(Collected data)
* * *

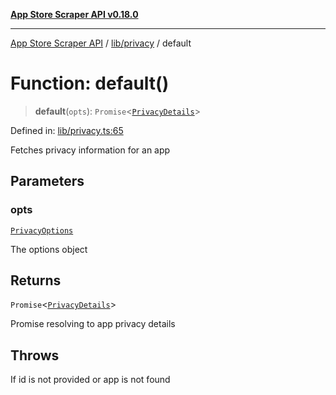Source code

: [**App Store Scraper API v0.18.0**](../../../README.md)

***

[App Store Scraper API](../../../modules.md) / [lib/privacy](../README.md) / default

# Function: default()

> **default**(`opts`): `Promise`\<[`PrivacyDetails`](../interfaces/PrivacyDetails.md)\>

Defined in: [lib/privacy.ts:65](https://github.com/facundoolano/app-store-scraper/blob/7e1baf8350e9d5936df88e03bdbb2e2ecea26d48/lib/privacy.ts#L65)

Fetches privacy information for an app

## Parameters

### opts

[`PrivacyOptions`](../interfaces/PrivacyOptions.md)

The options object

## Returns

`Promise`\<[`PrivacyDetails`](../interfaces/PrivacyDetails.md)\>

Promise resolving to app privacy details

## Throws

If id is not provided or app is not found

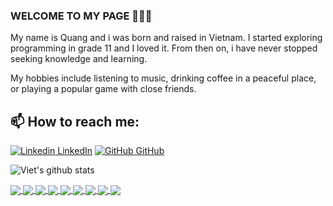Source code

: ### WELCOME TO MY PAGE 👋👋👋
My name is Quang and i was born and raised in Vietnam. I started exploring programming in grade 11 and I loved it. From then on, i have never stopped seeking knowledge and learning.

My hobbies include listening to music, drinking coffee in a peaceful place, or playing a popular game with close friends.<br>
## 📫 How to reach me: 

[![Linkedin](https://i.stack.imgur.com/gVE0j.png) LinkedIn]() [![GitHub](https://i.stack.imgur.com/tskMh.png) GitHub](https://github.com/quangc992/)



![Viet's github stats](https://github-readme-stats-git-masterrstaa-rickstaa.vercel.app/api?username=quangc992&show_icons=true&theme=tokyonight&hide=contribs,prs,issues)

<a href="https://github.com/quangc992/notetext">
  <img align="center" src="https://github-readme-stats.anuraghazra1.vercel.app/api/pin/?username=quangc992&repo=notetext&theme=merko" />
</a>    
<a href="https://github.com/quangc992/noteBook">
  <img align="center" src="https://github-readme-stats.anuraghazra1.vercel.app/api/pin/?username=quangc992&repo=noteBook&theme=merko" />
</a>
 
<a href="https://github.com/quangc992/infomation-Quang">
  <img align="center" src="https://github-readme-stats.anuraghazra1.vercel.app/api/pin/?username=quangc992&repo=infomation-Quang&theme=blueberry" />
</a>
<a href="https://github.com/quangc992/ung-dung-quan-ly-xe-oto">
  <img align="center" src="https://github-readme-stats.anuraghazra1.vercel.app/api/pin/?username=quangc992&repo=ung-dung-quan-ly-xe-oto&theme=blueberry" />
</a>

<a href="https://github.com/quangc992/control-admin-bot-discord">
  <img align="center" src="https://github-readme-stats.anuraghazra1.vercel.app/api/pin/?username=quangc992&repo=control-admin-bot-discord&theme=highcontrast" />
</a>    
<a href="https://github.com/quangc992/botDiscord-BotMusic">
  <img align="center" src="https://github-readme-stats.anuraghazra1.vercel.app/api/pin/?username=quangc992&repo=botDiscord-BotMusic&theme=highcontrast" />
</a>

<a href="https://github.com/quangc992/confession-bot-discord">
  <img align="center" src="https://github-readme-stats.anuraghazra1.vercel.app/api/pin/?username=quangc992&repo=confession-bot-discord&theme=highcontrast" />
</a>
<a href="https://github.com/quangc992/BotDiscord-Auto-Room-Radio24-7">
  <img align="center" src="https://github-readme-stats.anuraghazra1.vercel.app/api/pin/?username=quangc992&repo=BotDiscord-Auto-Room-Radio24-7&theme=highcontrast" />
</a>   

<a href="https://github.com/quangc992/trend-love">
  <img align="center" src="https://github-readme-stats.anuraghazra1.vercel.app/api/pin/?username=quangc992&repo=trend-love&theme=synthwave" />
</a> 
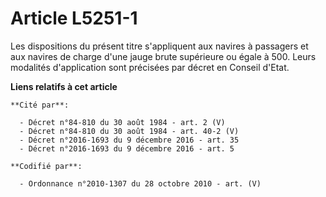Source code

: # Article L5251-1

Les dispositions du présent titre s'appliquent aux navires à passagers et aux navires de charge d'une jauge brute supérieure
ou égale à 500. Leurs modalités d'application sont précisées par décret en Conseil d'Etat.

**Liens relatifs à cet article**

	**Cité par**:

	  - Décret n°84-810 du 30 août 1984 - art. 2 (V)
	  - Décret n°84-810 du 30 août 1984 - art. 40-2 (V)
	  - Décret n°2016-1693 du 9 décembre 2016 - art. 35
	  - Décret n°2016-1693 du 9 décembre 2016 - art. 5

	**Codifié par**:

	  - Ordonnance n°2010-1307 du 28 octobre 2010 - art. (V)
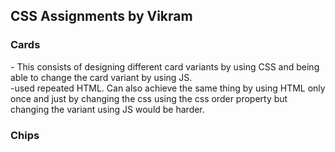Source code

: <h2> CSS Assignments by Vikram</h2>
 
<h3>Cards</h3>
- This consists of designing different card variants by using CSS and being able to change the card variant by using JS. </br>
     -used repeated HTML. Can also achieve the same thing by using HTML only once and just by changing the css using the css order property but changing the variant using JS would be harder.
<h3>Chips</h3>

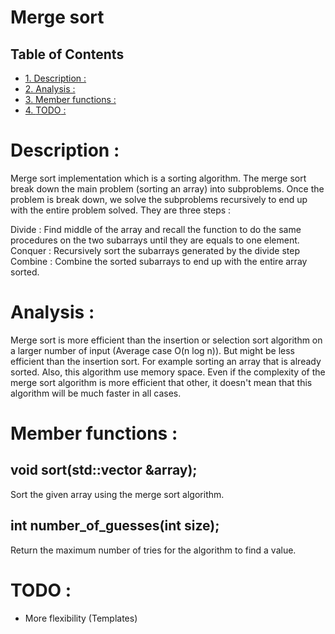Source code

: # Merge sort

<div id="table-of-contents">
<h2>Table of Contents</h2>
<div id="text-table-of-contents">
<ul>
<li><a href="#sec-1">1. Description :</a></li>
<li><a href="#sec-2">2. Analysis :</a></li>
<li><a href="#sec-3">3. Member functions :</a>
</li>
<li><a href="#sec-4">4. <span class="todo TODO">TODO</span> :</a></li>
</ul>
</div>
</div>

# Description :<a id="sec-1" name="sec-1"></a>

Merge sort implementation which is a sorting algorithm. The merge
sort break down the main problem (sorting an array) into
subproblems. Once the problem is break down, we solve the
subproblems recursively to end up with the entire problem solved.
They are three steps :

Divide : Find middle of the array and recall the function to
do the same procedures on the two subarrays until they are equals
to one element.
Conquer : Recursively sort the subarrays generated by the divide
step 
Combine : Combine the sorted subarrays to end up with the entire
array sorted. <br />

# Analysis :<a id="sec-2" name="sec-2"></a>

Merge sort is more efficient than the insertion or selection sort
algorithm on a larger number of input (Average case O(n log n)).
But might be less efficient than the insertion sort. For example
sorting an array that is already sorted. Also, this algorithm use
memory space.
Even if the complexity of the merge sort algorithm is more efficient
that other, it doesn't mean that this algorithm will be much faster
in all cases. <br />

# Member functions :<a id="sec-3" name="sec-3"></a>

## void sort(std::vector<int> &array);<a id="sec-3-1" name="sec-3-1"></a>

Sort the given array using the merge sort algorithm.

## int number\_of\_guesses(int size);<a id="sec-3-2" name="sec-3-2"></a>

Return the maximum number of tries for the algorithm to find a value. <br />

# TODO :<a id="sec-4" name="sec-4"></a>

-   More flexibility (Templates)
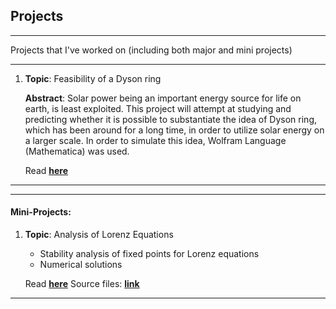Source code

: ## Projects

***
Projects that I've worked on (including both major and mini projects)
***

1. **Topic**: Feasibility of a Dyson ring

    **Abstract**: Solar power being an important energy source for life on earth, is least exploited. This project will attempt at studying and predicting whether it is possible to substantiate the idea of Dyson ring, which has been around for a long time, in order to utilize solar energy on a larger scale. In order to simulate this
    idea, Wolfram Language (Mathematica) was used.

    Read **[here](https://github.com/mshreyes/mshreyes.github.io/blob/master/Project/Dyson%20ring.pdf)**

***

***

#### Mini-Projects:
1. **Topic**: Analysis of Lorenz Equations

    - Stability analysis of fixed points for Lorenz equations
    - Numerical solutions 

    Read **[here](https://github.com/mshreyes/Computational-Physics/blob/master/LSA/Lorenz_analysis.pdf)**
    Source files: **[link](https://github.com/mshreyes/Computational-Physics/tree/master/LSA)**

***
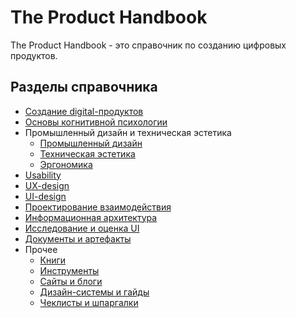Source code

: # The Product Handbook

The Product Handbook  - это справочник по созданию цифровых продуктов.


## Разделы справочника

- [Создание digital-продуктов](digital-product.md)
- [Основы когнитивной психологии](cognitive-psycology.md)
- Промышленный дизайн и техническая эстетика
    - [Промышленный дизайн](industrial-design.md)
    - [Техническая эстетика](aesthetics-tech.md)
    - [Эргономика](ergonomics.md)
- [Usability](usability.md)
- [UX-design](ux-design.md)
- [UI-design](ui-design.md)
- [Проектирование взаимодействия](interaction-design.md)
- [Информационная архитектура](information-architecture.md)
- [Исследование и оценка UI](ui-research.md)
- [Документы и артефакты](documents.md)
- Прочее
    - [Книги](other-info/books.md)
    - [Инструменты](other-info/tools.md)
    - [Сайты и блоги](other-info/sites-links.md)
    - [Дизайн-системы и гайды](other-info/design-guide-list.md)
    - [Чеклисты и шпаргалки](other-info/checklists.md)

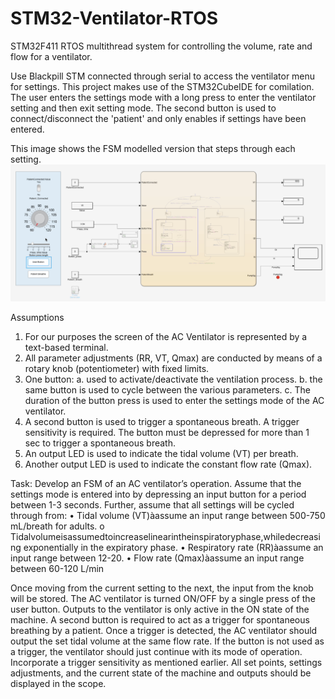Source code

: # STM32-Ventilator-RTOS
STM32F411 RTOS multithread system for controlling the volume, rate and flow for a ventilator.

Use Blackpill STM connected through serial to access the ventilator menu for settings. This project makes use of the STM32CubeIDE for comilation. 
The user enters the settings mode with a long press to enter the ventilator setting and then exit setting mode. 
The second button is used to connect/disconnect the 'patient' and only enables if settings have been entered.

This image shows the FSM modelled version that steps through each setting.
![pinout picture](images/fsm.png)


Assumptions
1. For our purposes the screen of the AC Ventilator is represented by a text-based terminal.
2. All parameter adjustments (RR, VT, Qmax) are conducted by means of a rotary knob
(potentiometer) with fixed limits.
3. One button:
a. used to activate/deactivate the ventilation process.
b. the same button is used to cycle between the various parameters.
c. The duration of the button press is used to enter the settings mode of the AC
ventilator.
4. A second button is used to trigger a spontaneous breath. A trigger sensitivity is required. The
button must be depressed for more than 1 sec to trigger a spontaneous breath.
5. An output LED is used to indicate the tidal volume (VT) per breath.
6. Another output LED is used to indicate the constant flow rate (Qmax).

Task:
Develop an FSM of an AC ventilator’s operation. Assume that the settings mode is entered into by depressing an input button for a period between 1-3 seconds.
Further, assume that all settings will be cycled through from:
• Tidal volume (VT)àassume an input range between 500-750 mL/breath for adults.
o Tidalvolumeisassumedtoincreaselinearintheinspiratoryphase,whiledecreasing
exponentially in the expiratory phase.
• Respiratory rate (RR)àassume an input range between 12-20.
• Flow rate (Qmax)àassume an input range between 60-120 L/min

Once moving from the current setting to the next, the input from the knob will be stored.
The AC ventilator is turned ON/OFF by a single press of the user button. Outputs to the ventilator is only active in the ON state of the machine.
A second button is required to act as a trigger for spontaneous breathing by a patient. Once a trigger is detected, the AC ventilator should output the set tidal volume at the same flow rate. If the button is not used as a trigger, the ventilator should just continue with its mode of operation. Incorporate a trigger sensitivity as mentioned earlier.
All set points, settings adjustments, and the current state of the machine and outputs should be displayed in the scope.
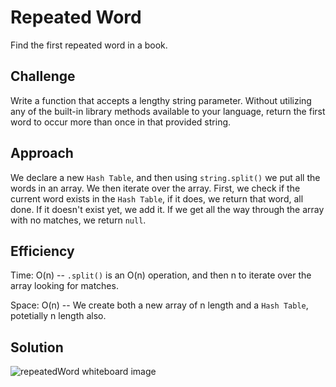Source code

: # Repeated Word
Find the first repeated word in a book.

## Challenge
Write a function that accepts a lengthy string parameter. Without utilizing any of the built-in library methods available to your language, return the first word to occur more than once in that provided string.

## Approach  
We declare a new `Hash Table`, and then using `string.split()` we put all the words in an array.  We then iterate over the array. First, we check if the current word exists in the `Hash Table`, if it does, we return that word, all done.  If it doesn't exist yet, we add it.  If we get all the way through the array with no matches, we return `null`.

## Efficiency
Time: O(n) -- `.split()` is an O(n) operation, and then n to iterate over the array looking for matches. 

Space: O(n) -- We create both a new array of n length and a `Hash Table`, potetially n length also.  

## Solution
![repeatedWord whiteboard image](https:// "repeatedWord White Board")
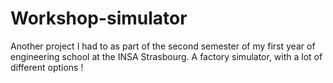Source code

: # Workshop-simulator
Another project I had to as part of the second semester of my first year of engineering school at the INSA Strasbourg.
A factory simulator, with a lot of different options !
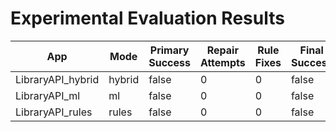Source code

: # Experimental Evaluation Results

| App | Mode | Primary Success | Repair Attempts | Rule Fixes | Final Success | Duration (s) | Coverage (%) | Error |
|-----|------|----------------|----------------|-------------|----------------|---------------|--------------|-------|
| LibraryAPI_hybrid | hybrid | false | 0 | 0 | false | 0.00 | 46.8 |  |
| LibraryAPI_ml | ml | false | 0 | 0 | false | 0.00 | 46.8 |  |
| LibraryAPI_rules | rules | false | 0 | 0 | false | 0.00 | 48.1 |  |
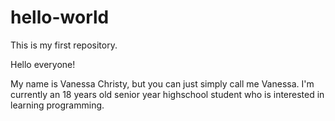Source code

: # hello-world
This is my first repository.

Hello everyone!

My name is Vanessa Christy, but you can just simply call me Vanessa.
I'm currently an 18 years old senior year highschool student who is interested in learning programming.
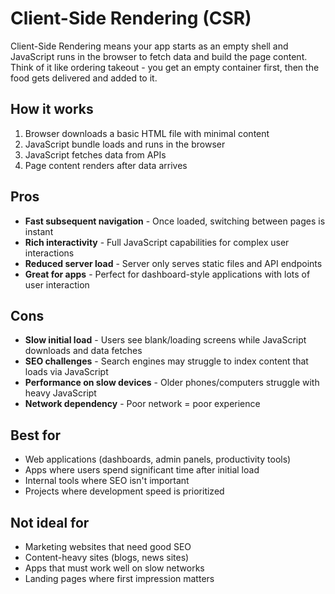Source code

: # Client-Side Rendering (CSR)

Client-Side Rendering means your app starts as an empty shell and JavaScript runs in the browser to fetch data and build the page content. Think of it like ordering takeout - you get an empty container first, then the food gets delivered and added to it.

## How it works

1. Browser downloads a basic HTML file with minimal content
2. JavaScript bundle loads and runs in the browser
3. JavaScript fetches data from APIs
4. Page content renders after data arrives

## Pros

- **Fast subsequent navigation** - Once loaded, switching between pages is instant
- **Rich interactivity** - Full JavaScript capabilities for complex user interactions
- **Reduced server load** - Server only serves static files and API endpoints
- **Great for apps** - Perfect for dashboard-style applications with lots of user interaction

## Cons

- **Slow initial load** - Users see blank/loading screens while JavaScript downloads and data fetches
- **SEO challenges** - Search engines may struggle to index content that loads via JavaScript
- **Performance on slow devices** - Older phones/computers struggle with heavy JavaScript
- **Network dependency** - Poor network = poor experience

## Best for

- Web applications (dashboards, admin panels, productivity tools)
- Apps where users spend significant time after initial load
- Internal tools where SEO isn't important
- Projects where development speed is prioritized

## Not ideal for

- Marketing websites that need good SEO
- Content-heavy sites (blogs, news sites)
- Apps that must work well on slow networks
- Landing pages where first impression matters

* * *

=== TASK REQUIREMENTS ===
Could you retype exactly the lines above, starting at the line that contains "- **Performance on" and ending at the line that contains "- Content-heavy sites (blogs, news sites)", and nothing more?

=== FINISHED EXERCISE ===
- **Performance on slow devices** - Older phones/computers struggle with heavy JavaScript
- **Network dependency** - Poor network = poor experience

## Best for

- Web applications (dashboards, admin panels, productivity tools)
- Apps where users spend significant time after initial load
- Internal tools where SEO isn't important
- Projects where development speed is prioritized

## Not ideal for

- Marketing websites that need good SEO
- Content-heavy sites (blogs, news sites)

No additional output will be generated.